--- ABOUT THIS TASK ---
Your task is to output all the records below, word for word.

--- PROVIDED ENTRIES ---
+++
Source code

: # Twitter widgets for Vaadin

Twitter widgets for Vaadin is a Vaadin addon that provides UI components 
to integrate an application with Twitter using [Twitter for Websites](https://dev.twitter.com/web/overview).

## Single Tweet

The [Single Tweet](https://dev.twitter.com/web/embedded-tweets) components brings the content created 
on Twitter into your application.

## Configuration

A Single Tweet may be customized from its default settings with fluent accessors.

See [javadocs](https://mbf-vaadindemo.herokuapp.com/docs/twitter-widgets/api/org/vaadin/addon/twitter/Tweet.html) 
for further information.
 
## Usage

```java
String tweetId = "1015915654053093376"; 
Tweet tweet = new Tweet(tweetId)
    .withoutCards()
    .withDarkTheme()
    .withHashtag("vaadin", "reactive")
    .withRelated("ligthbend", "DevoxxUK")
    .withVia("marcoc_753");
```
+++
--- EXERCISE SOLUTION ---
Source code

: # Twitter widgets for Vaadin

Twitter widgets for Vaadin is a Vaadin addon that provides UI components 
to integrate an application with Twitter using [Twitter for Websites](https://dev.twitter.com/web/overview).

## Single Tweet

The [Single Tweet](https://dev.twitter.com/web/embedded-tweets) components brings the content created 
on Twitter into your application.

## Configuration

A Single Tweet may be customized from its default settings with fluent accessors.

See [javadocs](https://mbf-vaadindemo.herokuapp.com/docs/twitter-widgets/api/org/vaadin/addon/twitter/Tweet.html) 
for further information.
 
## Usage

```java
String tweetId = "1015915654053093376"; 
Tweet tweet = new Tweet(tweetId)
    .withoutCards()
    .withDarkTheme()
    .withHashtag("vaadin", "reactive")
    .withRelated("ligthbend", "DevoxxUK")
    .withVia("marcoc_753");
```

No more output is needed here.